In my last blog post I discussed some of the difficulties encountered with operationalizing SBOMs. In this post I’ll discuss where I think SBOMs will go and the need behind this forecasted progress.
The Future
Where do SBOMs go from here? Professionally, I feel SBOMs are on the cusp of greatness. The current state of SBOM adoption is just a couple years outside of being a household name in cybersecurity parlance. If I gaze into my crystal ball, here’s what I see… or at the very least hope for:
- Wider participation from vendors: On behalf of my clients, I’ve interacted with countless software and hardware vendors and listened to a half dozen or so memorable SBOM/vendor interactions regaled over happy hour while at some security conferences. Where we seem to be now is 50/50 with some vendors already on top of tracking the 3rd party software libraries used in their products and others giving a blank stare. Don’t get me wrong, we’ve come a long way, even those vendors that don’t know anything about SBOMs are open to the idea of it. This is in contrast to years past when getting an SBOM involved negotiating an NDA that rivaled passing a United Nations resolution.

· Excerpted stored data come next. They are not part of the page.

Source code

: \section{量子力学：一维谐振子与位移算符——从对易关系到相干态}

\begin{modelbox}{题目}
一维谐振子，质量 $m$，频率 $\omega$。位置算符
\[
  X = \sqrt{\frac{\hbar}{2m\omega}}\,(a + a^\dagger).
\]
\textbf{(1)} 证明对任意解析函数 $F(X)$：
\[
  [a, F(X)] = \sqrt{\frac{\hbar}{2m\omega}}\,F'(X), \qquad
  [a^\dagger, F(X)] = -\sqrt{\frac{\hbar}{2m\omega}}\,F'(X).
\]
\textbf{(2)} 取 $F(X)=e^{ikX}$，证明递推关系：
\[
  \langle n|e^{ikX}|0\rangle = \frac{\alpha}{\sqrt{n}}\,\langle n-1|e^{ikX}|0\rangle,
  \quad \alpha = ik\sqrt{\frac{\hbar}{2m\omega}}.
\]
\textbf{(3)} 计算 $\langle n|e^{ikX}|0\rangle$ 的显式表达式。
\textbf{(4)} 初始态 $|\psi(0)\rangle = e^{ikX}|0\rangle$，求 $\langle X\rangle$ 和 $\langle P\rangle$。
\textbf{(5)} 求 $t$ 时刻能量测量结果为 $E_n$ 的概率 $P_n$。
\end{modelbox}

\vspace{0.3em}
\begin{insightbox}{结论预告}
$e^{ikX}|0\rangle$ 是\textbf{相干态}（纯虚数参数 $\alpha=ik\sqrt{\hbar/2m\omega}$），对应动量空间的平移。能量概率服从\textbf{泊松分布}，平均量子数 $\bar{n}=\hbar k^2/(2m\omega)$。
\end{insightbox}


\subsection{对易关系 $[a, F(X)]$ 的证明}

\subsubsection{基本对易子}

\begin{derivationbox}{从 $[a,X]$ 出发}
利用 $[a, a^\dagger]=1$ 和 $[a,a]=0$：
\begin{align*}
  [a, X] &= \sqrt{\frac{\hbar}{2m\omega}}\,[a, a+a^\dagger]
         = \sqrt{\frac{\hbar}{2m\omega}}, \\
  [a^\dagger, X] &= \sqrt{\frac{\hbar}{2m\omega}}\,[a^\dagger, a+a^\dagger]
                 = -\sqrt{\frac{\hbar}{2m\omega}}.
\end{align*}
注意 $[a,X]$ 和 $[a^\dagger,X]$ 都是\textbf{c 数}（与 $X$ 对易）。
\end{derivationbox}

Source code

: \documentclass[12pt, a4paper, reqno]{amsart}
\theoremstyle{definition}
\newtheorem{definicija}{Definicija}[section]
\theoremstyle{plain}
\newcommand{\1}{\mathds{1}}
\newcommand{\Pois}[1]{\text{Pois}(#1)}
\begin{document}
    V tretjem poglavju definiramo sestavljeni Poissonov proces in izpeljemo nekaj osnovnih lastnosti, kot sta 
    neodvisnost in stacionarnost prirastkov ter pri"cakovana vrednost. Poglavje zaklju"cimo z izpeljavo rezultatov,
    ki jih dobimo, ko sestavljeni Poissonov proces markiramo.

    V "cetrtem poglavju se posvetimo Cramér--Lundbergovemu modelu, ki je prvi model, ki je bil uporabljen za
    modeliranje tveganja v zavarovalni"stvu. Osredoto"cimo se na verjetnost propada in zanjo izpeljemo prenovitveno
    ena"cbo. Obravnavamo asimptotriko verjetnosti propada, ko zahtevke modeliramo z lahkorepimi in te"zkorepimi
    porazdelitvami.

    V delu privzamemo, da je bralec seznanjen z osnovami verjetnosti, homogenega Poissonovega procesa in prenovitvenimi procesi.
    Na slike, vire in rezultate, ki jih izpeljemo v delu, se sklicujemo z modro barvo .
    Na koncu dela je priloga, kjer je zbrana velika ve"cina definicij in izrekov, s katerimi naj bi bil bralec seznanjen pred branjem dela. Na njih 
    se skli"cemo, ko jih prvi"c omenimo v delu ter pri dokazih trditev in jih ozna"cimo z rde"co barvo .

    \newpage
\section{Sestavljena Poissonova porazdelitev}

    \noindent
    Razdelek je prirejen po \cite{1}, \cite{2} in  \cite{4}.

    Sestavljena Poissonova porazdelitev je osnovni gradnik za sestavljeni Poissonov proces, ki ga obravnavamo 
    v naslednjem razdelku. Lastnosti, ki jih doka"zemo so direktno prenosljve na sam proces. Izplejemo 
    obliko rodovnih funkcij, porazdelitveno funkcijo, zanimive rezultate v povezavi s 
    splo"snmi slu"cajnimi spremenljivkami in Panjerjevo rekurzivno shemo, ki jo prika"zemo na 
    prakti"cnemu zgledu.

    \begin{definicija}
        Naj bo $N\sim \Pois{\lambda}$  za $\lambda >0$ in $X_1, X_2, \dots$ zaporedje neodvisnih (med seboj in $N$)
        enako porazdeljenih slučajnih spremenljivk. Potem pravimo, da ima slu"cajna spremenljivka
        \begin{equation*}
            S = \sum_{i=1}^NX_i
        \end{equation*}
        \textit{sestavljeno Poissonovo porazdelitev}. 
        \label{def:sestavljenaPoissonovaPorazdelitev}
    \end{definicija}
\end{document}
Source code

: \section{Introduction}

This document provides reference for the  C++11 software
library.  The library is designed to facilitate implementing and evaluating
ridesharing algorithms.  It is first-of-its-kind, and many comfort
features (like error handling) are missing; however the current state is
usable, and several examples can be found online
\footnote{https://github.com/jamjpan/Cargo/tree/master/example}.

- Why? Greater vendor participation will result in greater access to quality SBOMs. Having vendors merely aware of their own dependencies fosters better development practices. I just got off a call with a vendor on behalf of a client who swore up and down that they didn’t utilize Zlib in their software. Our SBOM analysis was illuminating vulnerabilities for Zlib after we performed static analysis on their software. Well, it turns out they sort of were. While they weren’t directly using Zlib in their software they were using InstallShield to bundle their software which did have Zlib. This finding helped the vendor patch and fix the vulnerability in their product.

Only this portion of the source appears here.